[Data for this exercise]

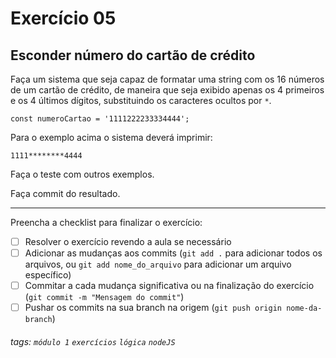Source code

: # Exercício 05

## Esconder número do cartão de crédito

Faça um sistema que seja capaz de formatar uma string com os 16 números de um cartão de crédito, de maneira que seja exibido apenas os 4 primeiros e os 4 últimos dígitos, substituindo os caracteres ocultos por `*`.

```javascript=
const numeroCartao = '1111222233334444';
```

Para o exemplo acima o sistema deverá imprimir:

```
1111********4444
```

Faça o teste com outros exemplos.

Faça commit do resultado.

---

Preencha a checklist para finalizar o exercício:

- [ ] Resolver o exercício revendo a aula se necessário
- [ ] Adicionar as mudanças aos commits (`git add .` para adicionar todos os arquivos, ou `git add nome_do_arquivo` para adicionar um arquivo específico)
- [ ] Commitar a cada mudança significativa ou na finalização do exercício (`git commit -m "Mensagem do commit"`)
- [ ] Pushar os commits na sua branch na origem (`git push origin nome-da-branch`)

###### tags: `módulo 1` `exercícios` `lógica` `nodeJS`
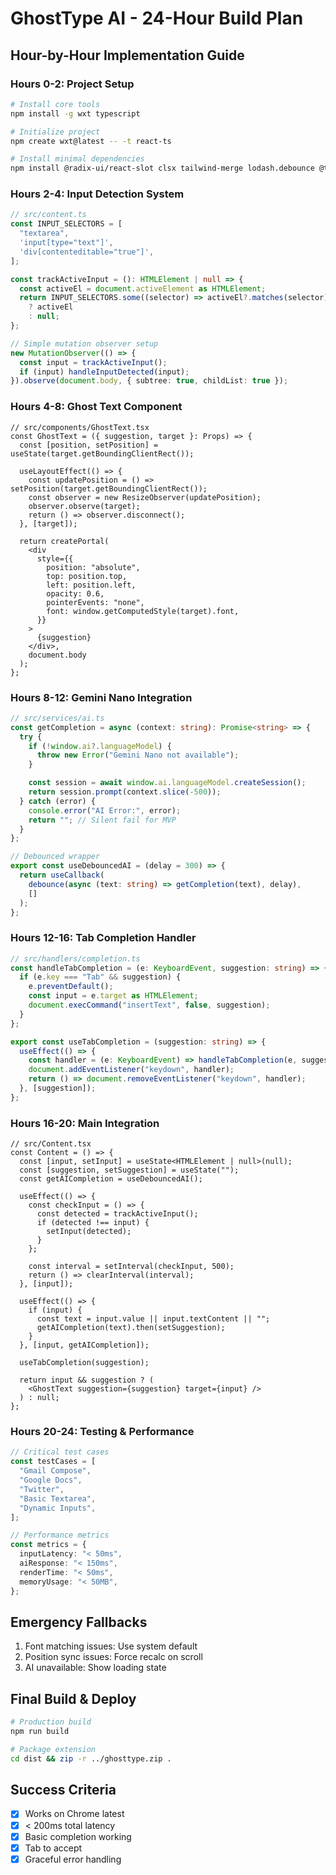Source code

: # GhostType AI - 24-Hour Build Plan

## Hour-by-Hour Implementation Guide

### Hours 0-2: Project Setup

```bash
# Install core tools
npm install -g wxt typescript

# Initialize project
npm create wxt@latest -- -t react-ts

# Install minimal dependencies
npm install @radix-ui/react-slot clsx tailwind-merge lodash.debounce @types/chrome
```

### Hours 2-4: Input Detection System

```typescript
// src/content.ts
const INPUT_SELECTORS = [
  "textarea",
  'input[type="text"]',
  'div[contenteditable="true"]',
];

const trackActiveInput = (): HTMLElement | null => {
  const activeEl = document.activeElement as HTMLElement;
  return INPUT_SELECTORS.some((selector) => activeEl?.matches(selector))
    ? activeEl
    : null;
};

// Simple mutation observer setup
new MutationObserver(() => {
  const input = trackActiveInput();
  if (input) handleInputDetected(input);
}).observe(document.body, { subtree: true, childList: true });
```

### Hours 4-8: Ghost Text Component

```tsx
// src/components/GhostText.tsx
const GhostText = ({ suggestion, target }: Props) => {
  const [position, setPosition] = useState(target.getBoundingClientRect());

  useLayoutEffect(() => {
    const updatePosition = () => setPosition(target.getBoundingClientRect());
    const observer = new ResizeObserver(updatePosition);
    observer.observe(target);
    return () => observer.disconnect();
  }, [target]);

  return createPortal(
    <div
      style={{
        position: "absolute",
        top: position.top,
        left: position.left,
        opacity: 0.6,
        pointerEvents: "none",
        font: window.getComputedStyle(target).font,
      }}
    >
      {suggestion}
    </div>,
    document.body
  );
};
```

### Hours 8-12: Gemini Nano Integration

```typescript
// src/services/ai.ts
const getCompletion = async (context: string): Promise<string> => {
  try {
    if (!window.ai?.languageModel) {
      throw new Error("Gemini Nano not available");
    }

    const session = await window.ai.languageModel.createSession();
    return session.prompt(context.slice(-500));
  } catch (error) {
    console.error("AI Error:", error);
    return ""; // Silent fail for MVP
  }
};

// Debounced wrapper
export const useDebouncedAI = (delay = 300) => {
  return useCallback(
    debounce(async (text: string) => getCompletion(text), delay),
    []
  );
};
```

### Hours 12-16: Tab Completion Handler

```typescript
// src/handlers/completion.ts
const handleTabCompletion = (e: KeyboardEvent, suggestion: string) => {
  if (e.key === "Tab" && suggestion) {
    e.preventDefault();
    const input = e.target as HTMLElement;
    document.execCommand("insertText", false, suggestion);
  }
};

export const useTabCompletion = (suggestion: string) => {
  useEffect(() => {
    const handler = (e: KeyboardEvent) => handleTabCompletion(e, suggestion);
    document.addEventListener("keydown", handler);
    return () => document.removeEventListener("keydown", handler);
  }, [suggestion]);
};
```

### Hours 16-20: Main Integration

```tsx
// src/Content.tsx
const Content = () => {
  const [input, setInput] = useState<HTMLElement | null>(null);
  const [suggestion, setSuggestion] = useState("");
  const getAICompletion = useDebouncedAI();

  useEffect(() => {
    const checkInput = () => {
      const detected = trackActiveInput();
      if (detected !== input) {
        setInput(detected);
      }
    };

    const interval = setInterval(checkInput, 500);
    return () => clearInterval(interval);
  }, [input]);

  useEffect(() => {
    if (input) {
      const text = input.value || input.textContent || "";
      getAICompletion(text).then(setSuggestion);
    }
  }, [input, getAICompletion]);

  useTabCompletion(suggestion);

  return input && suggestion ? (
    <GhostText suggestion={suggestion} target={input} />
  ) : null;
};
```

### Hours 20-24: Testing & Performance

```typescript
// Critical test cases
const testCases = [
  "Gmail Compose",
  "Google Docs",
  "Twitter",
  "Basic Textarea",
  "Dynamic Inputs",
];

// Performance metrics
const metrics = {
  inputLatency: "< 50ms",
  aiResponse: "< 150ms",
  renderTime: "< 50ms",
  memoryUsage: "< 50MB",
};
```

## Emergency Fallbacks

1. Font matching issues: Use system default
2. Position sync issues: Force recalc on scroll
3. AI unavailable: Show loading state

## Final Build & Deploy

```bash
# Production build
npm run build

# Package extension
cd dist && zip -r ../ghosttype.zip .
```

## Success Criteria

- [x] Works on Chrome latest
- [x] < 200ms total latency
- [x] Basic completion working
- [x] Tab to accept
- [x] Graceful error handling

[/Data for this exercise]

What you will do >> Find the string "setInput" in the listing and return every line that holds it.

Answer space >>
  const [input, setInput] = useState<HTMLElement | null>(null);
        setInput(detected);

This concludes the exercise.